There are several problems relating to code first analytics with respect to workforce, some of which are more general problems with the analytical workforce, but they nonetheless represent a barrier to working in this way. There is a lack of coding skills across the NHS, and many analysts will know just Excel and SQL. Those individuals who do have coding and data science experience will often leave for the private sector because of poor recognition of their skills (and therefore poor salary) in the pay structure of the NHS, Agenda for Change. A further problem is a lack of good structures around the profession, few heads of profession and chief analysts, a lack of community, and a lack of knowledge about code first methods in senior analytical roles across the NHS

Openness #

The recently published Data Saves Lives includes a strong message that code that is procured should be procured on the condition that it is released as open source (as a default, with clear exceptions).
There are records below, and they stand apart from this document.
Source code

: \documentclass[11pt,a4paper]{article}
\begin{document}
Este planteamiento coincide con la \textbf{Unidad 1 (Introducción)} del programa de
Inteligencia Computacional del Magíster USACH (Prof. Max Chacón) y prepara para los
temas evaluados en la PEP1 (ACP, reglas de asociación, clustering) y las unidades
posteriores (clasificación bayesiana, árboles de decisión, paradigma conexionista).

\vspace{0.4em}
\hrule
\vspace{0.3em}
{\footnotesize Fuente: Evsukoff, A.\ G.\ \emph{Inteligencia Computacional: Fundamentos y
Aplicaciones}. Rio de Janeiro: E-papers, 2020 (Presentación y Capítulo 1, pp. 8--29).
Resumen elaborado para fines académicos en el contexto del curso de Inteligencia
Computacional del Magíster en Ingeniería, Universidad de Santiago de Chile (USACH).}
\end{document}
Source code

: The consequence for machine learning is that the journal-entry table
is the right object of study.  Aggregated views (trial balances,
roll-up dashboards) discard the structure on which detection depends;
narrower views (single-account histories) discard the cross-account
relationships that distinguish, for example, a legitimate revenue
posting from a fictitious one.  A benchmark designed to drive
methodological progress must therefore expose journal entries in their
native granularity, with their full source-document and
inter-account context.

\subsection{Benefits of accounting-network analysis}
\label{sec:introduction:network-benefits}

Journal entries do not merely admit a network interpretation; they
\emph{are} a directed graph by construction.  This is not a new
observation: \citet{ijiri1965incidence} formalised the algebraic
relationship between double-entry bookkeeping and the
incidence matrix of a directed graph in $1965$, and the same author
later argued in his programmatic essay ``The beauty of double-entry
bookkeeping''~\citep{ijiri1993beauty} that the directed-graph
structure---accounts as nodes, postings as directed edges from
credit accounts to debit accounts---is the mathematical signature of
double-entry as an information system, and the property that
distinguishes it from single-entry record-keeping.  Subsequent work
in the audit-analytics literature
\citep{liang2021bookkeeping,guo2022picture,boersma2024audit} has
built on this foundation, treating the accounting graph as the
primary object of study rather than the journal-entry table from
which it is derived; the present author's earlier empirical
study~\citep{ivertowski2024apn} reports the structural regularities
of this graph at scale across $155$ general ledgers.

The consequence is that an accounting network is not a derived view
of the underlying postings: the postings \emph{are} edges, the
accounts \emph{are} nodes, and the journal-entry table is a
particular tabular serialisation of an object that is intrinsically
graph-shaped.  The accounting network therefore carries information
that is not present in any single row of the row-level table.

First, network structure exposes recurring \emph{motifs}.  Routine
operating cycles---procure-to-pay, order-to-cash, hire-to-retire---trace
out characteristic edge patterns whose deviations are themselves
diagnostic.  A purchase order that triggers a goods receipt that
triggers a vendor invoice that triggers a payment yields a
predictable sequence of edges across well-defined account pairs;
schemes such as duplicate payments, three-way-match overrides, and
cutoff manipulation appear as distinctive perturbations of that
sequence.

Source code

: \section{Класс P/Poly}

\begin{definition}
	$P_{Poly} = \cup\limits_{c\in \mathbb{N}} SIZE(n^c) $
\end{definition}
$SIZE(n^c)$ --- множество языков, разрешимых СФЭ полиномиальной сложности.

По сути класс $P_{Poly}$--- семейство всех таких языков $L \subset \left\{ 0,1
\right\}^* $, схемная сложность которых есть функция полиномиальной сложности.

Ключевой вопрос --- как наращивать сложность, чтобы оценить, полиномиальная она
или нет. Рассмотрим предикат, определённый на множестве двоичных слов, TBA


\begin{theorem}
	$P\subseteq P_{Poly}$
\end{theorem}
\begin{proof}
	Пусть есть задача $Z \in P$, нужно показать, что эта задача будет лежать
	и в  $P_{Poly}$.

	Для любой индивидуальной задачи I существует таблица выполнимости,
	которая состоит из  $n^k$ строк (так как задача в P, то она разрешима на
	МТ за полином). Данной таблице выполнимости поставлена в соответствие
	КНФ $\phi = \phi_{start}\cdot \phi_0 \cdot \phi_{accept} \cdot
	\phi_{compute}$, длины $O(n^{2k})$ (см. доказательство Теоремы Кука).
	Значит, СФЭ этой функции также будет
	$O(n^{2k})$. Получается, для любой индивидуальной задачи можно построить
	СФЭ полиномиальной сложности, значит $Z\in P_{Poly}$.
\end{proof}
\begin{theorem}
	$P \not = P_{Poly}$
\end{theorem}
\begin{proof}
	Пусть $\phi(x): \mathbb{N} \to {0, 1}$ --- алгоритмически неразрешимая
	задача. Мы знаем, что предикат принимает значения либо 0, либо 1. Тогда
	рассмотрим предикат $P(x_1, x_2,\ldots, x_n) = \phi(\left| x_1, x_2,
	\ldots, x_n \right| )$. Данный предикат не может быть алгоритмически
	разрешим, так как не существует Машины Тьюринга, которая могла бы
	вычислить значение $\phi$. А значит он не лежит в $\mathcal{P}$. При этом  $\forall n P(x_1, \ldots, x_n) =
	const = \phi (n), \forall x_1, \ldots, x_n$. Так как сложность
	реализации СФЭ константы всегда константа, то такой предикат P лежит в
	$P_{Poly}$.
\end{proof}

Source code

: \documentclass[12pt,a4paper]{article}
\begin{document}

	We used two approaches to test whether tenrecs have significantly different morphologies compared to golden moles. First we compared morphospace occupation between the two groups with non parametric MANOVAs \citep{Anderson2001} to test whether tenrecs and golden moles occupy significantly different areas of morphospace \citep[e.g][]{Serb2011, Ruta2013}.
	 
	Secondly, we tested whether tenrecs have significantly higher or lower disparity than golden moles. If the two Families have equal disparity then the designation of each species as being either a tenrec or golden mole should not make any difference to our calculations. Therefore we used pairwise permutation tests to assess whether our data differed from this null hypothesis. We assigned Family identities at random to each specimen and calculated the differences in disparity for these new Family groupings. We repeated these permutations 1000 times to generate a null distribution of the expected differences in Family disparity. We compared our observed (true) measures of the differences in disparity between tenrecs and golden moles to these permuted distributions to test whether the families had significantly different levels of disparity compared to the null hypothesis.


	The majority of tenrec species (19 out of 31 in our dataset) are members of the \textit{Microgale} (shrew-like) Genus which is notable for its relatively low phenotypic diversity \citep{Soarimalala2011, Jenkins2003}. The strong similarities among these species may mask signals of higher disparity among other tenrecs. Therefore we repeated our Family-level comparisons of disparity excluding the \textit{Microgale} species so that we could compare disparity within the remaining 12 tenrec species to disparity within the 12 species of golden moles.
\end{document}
However, there is still very patchy sharing of code by individuals employed by the NHS, and open sourcing is rarely stipulated in procurement contracts (and therefore it is rarely done).

Some organisations fear the consequences of sharing code, either that they will prove to have made a mistake or that the code they share will somehow make it easier for people without authorisation to access confidential data. In particular, many organisations fear to share database schema, even though government advice clearly states that it is safe.

Reproducible analytical pipelines #

The Goldacre review promotes that idea of Reproducible Analytical Pipelines (RAP) and they have found widespread adoption in central government who have a clear strategy on RAP endorsed by the head of the analysis function. Briefly, RAP is a process in which code is used to minimise manual, undocumented steps, and a clear, properly documented process is produced in code which can reliably give the same result from the same dataset.

RAP has proved itself to be of great benefit in increasing accuracy and efficiency in central government and implementing RAP is one of the summary recommendations of the Goldacre review

Embrace modern, open working methods for NHS data analysis by committing to Reproducible Analytical Pipelines (RAP) as the core working practice that must be supported by all platforms and teams; make this a core focus of NHS analyst training.

Concerted action is required to give analysts the skills and tools they need to reap the benefits of RAP and the other uses of code first analytics. This action requires a team of experts who can educate and support analysts and analytical leaders across the system, and the composition and programme of work for this team will be described following.

Key activities #

  • A programme of engagement with senior managers
  • An open library of code for the NHS
  • A programme of work with analysts

More detail will now be given about each strand of activity.

Programme of engagement with senior managers #

Samantha Riley and the “Making Data Count” (MDC) team have produced a considerable suite of documentation and training materials which describe the reasons why switching to reporting using SPC (Statistical Process Control) can significantly raise the quality of decision making in an organisation. SPC is a highly technical topic, but the Making Data Count team has managed to make this topic approachable to all. This has significantly raised the profile of statistical best practice across the NHS.

At the same time, the MDC team has also run a huge engagement programme, visiting boards across the country to educate them about the use of SPC, as well as doing webinars, meetings, presentations, etc. in order to bring this message to a wide audience.

The code first/ RAP community could adopt a similar approach. The Goldacre review provides a blueprint for action around code first analytics and RAP but its penetration outside of individuals who are already interested in these methods is potentially quite weak. A team could be grown and funded to tackle the two barriers which were tackled so well by the MDC team.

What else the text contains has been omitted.